Monday, April 27, 2009

Gavin Hood on X-Men Origins: Wolverine


If you downloaded the pirated copy of X-Men Origins: Wolverine online, you really hurt Gavin Hood’s feelings. The director worked really hard on the movie and now you’re judging the work before it’s even done. For those of you waiting to see the finished film in theaters, Gavin Hood gives you a high five.

Gavin Hood on X-Men Origins: Wolverine
“The reaction seems to be positive,” Hood said. “It was a huge shock, for all of us, when someone stole the movie. It would be like me reaching out to you guys and grabbing your notebooks right now and saying, ‘You know, I’m just going to publish whatever you’ve written, right now. I know you’re not done yet, but we’ll just shove it out there and see what people think of your work.’ Any piece of work is molded and shaped and, finally, you feel ready to offer it to the public, knowing that you will be judged on that piece of work. So, I’m thrilled that it’s finally out there in the form that we wanted it to be, on a big screen, and thank you for coming to see it on a big screen.”

Origins is the first devoted Wolverine film, but Hood had to follow three hugely successful X-Men. “Coming into a franchise that’s done as well as this franchise has done is obviously, at some level, a little intimidating. I think I was lucky that this is a prequel and not a sequel because, in that sense, if you’ve never seen any of the other X-Men movies, you can still go to this movie and enjoy it because this is the beginning and, hopefully, then you’ll go and see the others. At the same time, I don’t think a director consciously says, ‘I want to do something stylistically different.’ By and large, directors don’t really know how to do something other than the way it comes to us.”
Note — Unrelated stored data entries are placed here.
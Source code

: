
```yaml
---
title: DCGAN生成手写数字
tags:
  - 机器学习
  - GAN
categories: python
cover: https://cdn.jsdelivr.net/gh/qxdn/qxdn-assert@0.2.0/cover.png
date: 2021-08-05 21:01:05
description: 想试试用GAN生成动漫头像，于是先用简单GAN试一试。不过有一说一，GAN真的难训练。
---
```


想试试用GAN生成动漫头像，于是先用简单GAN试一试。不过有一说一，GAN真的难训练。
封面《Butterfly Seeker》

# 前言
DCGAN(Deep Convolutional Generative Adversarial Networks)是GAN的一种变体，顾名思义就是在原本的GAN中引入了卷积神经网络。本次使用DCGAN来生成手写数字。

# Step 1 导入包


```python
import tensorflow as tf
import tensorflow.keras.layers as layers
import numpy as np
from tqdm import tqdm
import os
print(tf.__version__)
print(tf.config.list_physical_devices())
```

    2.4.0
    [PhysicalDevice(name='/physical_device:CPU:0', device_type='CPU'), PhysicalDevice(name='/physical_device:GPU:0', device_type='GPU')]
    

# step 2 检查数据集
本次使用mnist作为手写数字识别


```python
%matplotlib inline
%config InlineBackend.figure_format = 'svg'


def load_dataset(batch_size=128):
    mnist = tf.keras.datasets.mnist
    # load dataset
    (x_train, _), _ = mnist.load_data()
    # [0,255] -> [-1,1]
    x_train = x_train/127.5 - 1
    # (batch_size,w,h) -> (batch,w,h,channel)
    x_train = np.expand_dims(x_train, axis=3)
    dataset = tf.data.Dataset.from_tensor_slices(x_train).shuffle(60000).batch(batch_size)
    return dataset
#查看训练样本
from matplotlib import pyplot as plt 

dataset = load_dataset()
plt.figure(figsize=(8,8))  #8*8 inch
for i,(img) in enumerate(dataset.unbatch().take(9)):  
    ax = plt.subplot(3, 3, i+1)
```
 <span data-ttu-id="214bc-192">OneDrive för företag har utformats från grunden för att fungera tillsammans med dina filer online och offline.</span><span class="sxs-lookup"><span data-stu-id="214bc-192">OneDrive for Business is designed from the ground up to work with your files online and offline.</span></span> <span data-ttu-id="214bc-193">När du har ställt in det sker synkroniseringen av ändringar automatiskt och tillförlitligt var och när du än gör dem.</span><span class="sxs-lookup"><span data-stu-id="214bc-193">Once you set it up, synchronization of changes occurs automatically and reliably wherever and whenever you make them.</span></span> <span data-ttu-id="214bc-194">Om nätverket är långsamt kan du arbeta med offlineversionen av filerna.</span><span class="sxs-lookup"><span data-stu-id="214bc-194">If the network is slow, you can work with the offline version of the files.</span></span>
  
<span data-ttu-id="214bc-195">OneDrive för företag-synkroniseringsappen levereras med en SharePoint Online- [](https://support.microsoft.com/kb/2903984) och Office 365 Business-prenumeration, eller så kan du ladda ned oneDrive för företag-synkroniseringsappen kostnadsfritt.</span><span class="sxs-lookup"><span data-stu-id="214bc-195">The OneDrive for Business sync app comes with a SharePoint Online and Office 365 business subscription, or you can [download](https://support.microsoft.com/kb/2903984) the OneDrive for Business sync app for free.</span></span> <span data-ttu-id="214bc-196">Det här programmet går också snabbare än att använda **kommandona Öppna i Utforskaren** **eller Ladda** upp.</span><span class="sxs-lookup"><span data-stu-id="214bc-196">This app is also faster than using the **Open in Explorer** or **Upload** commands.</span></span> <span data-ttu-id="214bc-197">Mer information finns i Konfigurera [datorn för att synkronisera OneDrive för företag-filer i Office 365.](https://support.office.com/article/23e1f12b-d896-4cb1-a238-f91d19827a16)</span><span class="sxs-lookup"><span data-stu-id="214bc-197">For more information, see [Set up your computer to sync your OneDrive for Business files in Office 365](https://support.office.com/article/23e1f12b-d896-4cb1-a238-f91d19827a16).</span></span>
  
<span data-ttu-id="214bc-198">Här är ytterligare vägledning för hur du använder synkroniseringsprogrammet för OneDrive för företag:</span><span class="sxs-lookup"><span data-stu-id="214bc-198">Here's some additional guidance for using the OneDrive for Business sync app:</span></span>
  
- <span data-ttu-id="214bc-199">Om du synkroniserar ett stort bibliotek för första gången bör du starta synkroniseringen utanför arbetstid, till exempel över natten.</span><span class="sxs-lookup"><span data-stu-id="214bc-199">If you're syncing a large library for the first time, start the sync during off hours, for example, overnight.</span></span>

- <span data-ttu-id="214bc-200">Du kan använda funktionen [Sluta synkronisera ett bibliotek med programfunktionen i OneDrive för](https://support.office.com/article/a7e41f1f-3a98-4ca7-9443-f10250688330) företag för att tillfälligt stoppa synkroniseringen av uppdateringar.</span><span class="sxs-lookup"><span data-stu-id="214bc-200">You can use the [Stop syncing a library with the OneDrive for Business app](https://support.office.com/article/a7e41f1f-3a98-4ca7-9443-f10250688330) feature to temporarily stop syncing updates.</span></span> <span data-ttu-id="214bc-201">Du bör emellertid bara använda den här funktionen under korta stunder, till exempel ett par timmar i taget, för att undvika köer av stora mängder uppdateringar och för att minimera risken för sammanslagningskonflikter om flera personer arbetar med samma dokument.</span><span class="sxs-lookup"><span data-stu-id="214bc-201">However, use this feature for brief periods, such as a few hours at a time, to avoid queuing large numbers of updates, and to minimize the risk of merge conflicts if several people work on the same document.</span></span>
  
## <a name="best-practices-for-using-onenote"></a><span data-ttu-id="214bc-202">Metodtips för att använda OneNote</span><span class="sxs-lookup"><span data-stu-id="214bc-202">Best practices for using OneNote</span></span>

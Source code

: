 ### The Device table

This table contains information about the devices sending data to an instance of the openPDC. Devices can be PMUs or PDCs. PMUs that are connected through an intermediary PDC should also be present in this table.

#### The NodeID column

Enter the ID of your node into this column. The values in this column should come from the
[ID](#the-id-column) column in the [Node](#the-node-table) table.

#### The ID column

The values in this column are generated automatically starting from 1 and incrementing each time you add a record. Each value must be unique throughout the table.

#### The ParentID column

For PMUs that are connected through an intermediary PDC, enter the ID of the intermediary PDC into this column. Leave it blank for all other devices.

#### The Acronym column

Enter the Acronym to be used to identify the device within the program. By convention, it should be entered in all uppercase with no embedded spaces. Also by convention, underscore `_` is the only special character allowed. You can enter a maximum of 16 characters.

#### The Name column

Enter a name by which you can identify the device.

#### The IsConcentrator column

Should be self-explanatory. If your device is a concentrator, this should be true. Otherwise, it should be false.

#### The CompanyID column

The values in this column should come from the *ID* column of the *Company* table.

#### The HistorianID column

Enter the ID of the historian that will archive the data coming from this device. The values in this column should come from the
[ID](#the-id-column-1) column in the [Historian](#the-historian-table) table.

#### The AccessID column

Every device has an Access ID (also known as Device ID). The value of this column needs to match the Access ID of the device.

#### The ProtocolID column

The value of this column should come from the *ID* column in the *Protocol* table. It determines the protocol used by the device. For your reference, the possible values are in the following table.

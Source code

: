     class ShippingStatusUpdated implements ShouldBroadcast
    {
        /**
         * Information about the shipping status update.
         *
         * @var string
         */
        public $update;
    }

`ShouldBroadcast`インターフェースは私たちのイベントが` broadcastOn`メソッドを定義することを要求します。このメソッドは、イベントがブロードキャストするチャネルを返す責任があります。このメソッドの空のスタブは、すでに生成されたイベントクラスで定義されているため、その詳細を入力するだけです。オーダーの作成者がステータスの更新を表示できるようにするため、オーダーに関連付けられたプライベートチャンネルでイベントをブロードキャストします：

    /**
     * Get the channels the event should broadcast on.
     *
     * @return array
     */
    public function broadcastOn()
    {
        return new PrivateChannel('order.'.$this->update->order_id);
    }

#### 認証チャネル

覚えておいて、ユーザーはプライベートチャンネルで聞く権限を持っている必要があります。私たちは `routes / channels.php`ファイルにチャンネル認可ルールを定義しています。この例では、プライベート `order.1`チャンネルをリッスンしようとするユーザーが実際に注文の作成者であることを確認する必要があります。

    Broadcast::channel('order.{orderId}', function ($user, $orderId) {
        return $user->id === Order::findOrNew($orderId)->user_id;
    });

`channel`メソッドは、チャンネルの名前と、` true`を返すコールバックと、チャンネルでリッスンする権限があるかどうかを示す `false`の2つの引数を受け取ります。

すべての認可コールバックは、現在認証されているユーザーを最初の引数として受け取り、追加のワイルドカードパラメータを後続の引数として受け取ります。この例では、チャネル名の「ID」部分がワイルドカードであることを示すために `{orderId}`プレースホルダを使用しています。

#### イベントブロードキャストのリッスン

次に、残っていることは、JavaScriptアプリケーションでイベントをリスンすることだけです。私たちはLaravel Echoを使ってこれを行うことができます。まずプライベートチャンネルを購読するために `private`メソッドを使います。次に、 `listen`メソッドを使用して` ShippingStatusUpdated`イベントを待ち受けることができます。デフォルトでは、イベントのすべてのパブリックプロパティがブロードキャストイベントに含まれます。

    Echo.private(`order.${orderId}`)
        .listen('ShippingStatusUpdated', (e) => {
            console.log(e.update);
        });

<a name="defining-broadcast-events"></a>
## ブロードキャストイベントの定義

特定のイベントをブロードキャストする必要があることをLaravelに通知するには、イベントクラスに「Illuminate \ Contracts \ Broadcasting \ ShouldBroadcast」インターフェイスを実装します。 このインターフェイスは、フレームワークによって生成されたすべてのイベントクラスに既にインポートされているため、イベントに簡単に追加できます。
Hood’s way was twofold. “It seemed to me that there was an opportunity here to do two things. There was the opportunity to deliver the expected spectacle: the action, the energy and all of that wonderful eye-candy, great stuff. But also, there was an opportunity to do something that was really character driven and work with, ironically, very human emotion, in what is an otherwise great big, mythic, comic book story. Really, what I wanted to be sure we did, and Hugh very much wanted this too, when he first spoke to me, was to make sure that people really attached to the character. I think it would be very easy, and there certainly was a moment for me, to be caught up in the visual effects and the action and let that overwhelm you, and forget that the most important thing, at the end of the day, for me, when making a film, is still that moment when I’ve got a long lens on an actor’s close-up, with any one of the actors. That’s when I’m at my most focused because, if you don’t crack that moment behind the eyes, where those reactions are just not melodramatic or goofy, and they just somehow attack that moment perfectly, all of the special effects in the world aren’t going to save you. So, I’m very proud of the performances by the actors, and I thank Hugh for getting me involved in this. I had a great time.”

Jackman didn’t need much direction in his fourth go-round as Wolverine, but one scene did require special signals. “For me, it was trying to figure out how to direct Hugh Jackman when he couldn’t listen to a single thing I said. Hugh was submerged in that tank and he goes through a range of emotions. He enters the tank fairly nervous, but calm. He sees spinning needles coming down into his body and he goes through this period of escalation where his heart rate goes crazy and he freaks out. Then, he dies. There was a lot he had to remember, as we were going along. Then, he hears someone saying he might erase his memory, and he starts to come around and then he snaps out of the tank, roars up and he is the Wolverine that everybody has been wanting to see. It’s the best shot in the movie. So, I had to figure out how we were going to do it because he couldn’t hear a thing I was saying. We experimented with this underwater speaker that they assured me was going to work, but Hugh was hearing nothing. It was a total disaster. He couldn’t just do it by himself, unfortunately, even though we’d figured out these steps, because the cameras were moving. So, we had a very advance technique for that particular scene, where I rolled up my sleeves, stuck my hand in the tank, held onto his big toe and explained to him that one grab of the toe is the moment when the procedure begins. By the time I get down to the baby toe, I’m going to yank that thing and that’s when you come roaring out of the tank. We had this whole system worked out and then he screwed it up. I’d be on toe three and he’d think it was toe two, and he’d come roaring out. I’d be like, ‘How long do you want to stay under the water for?’”

X-Men Origins: Wolverine opens to theaters on April 29th.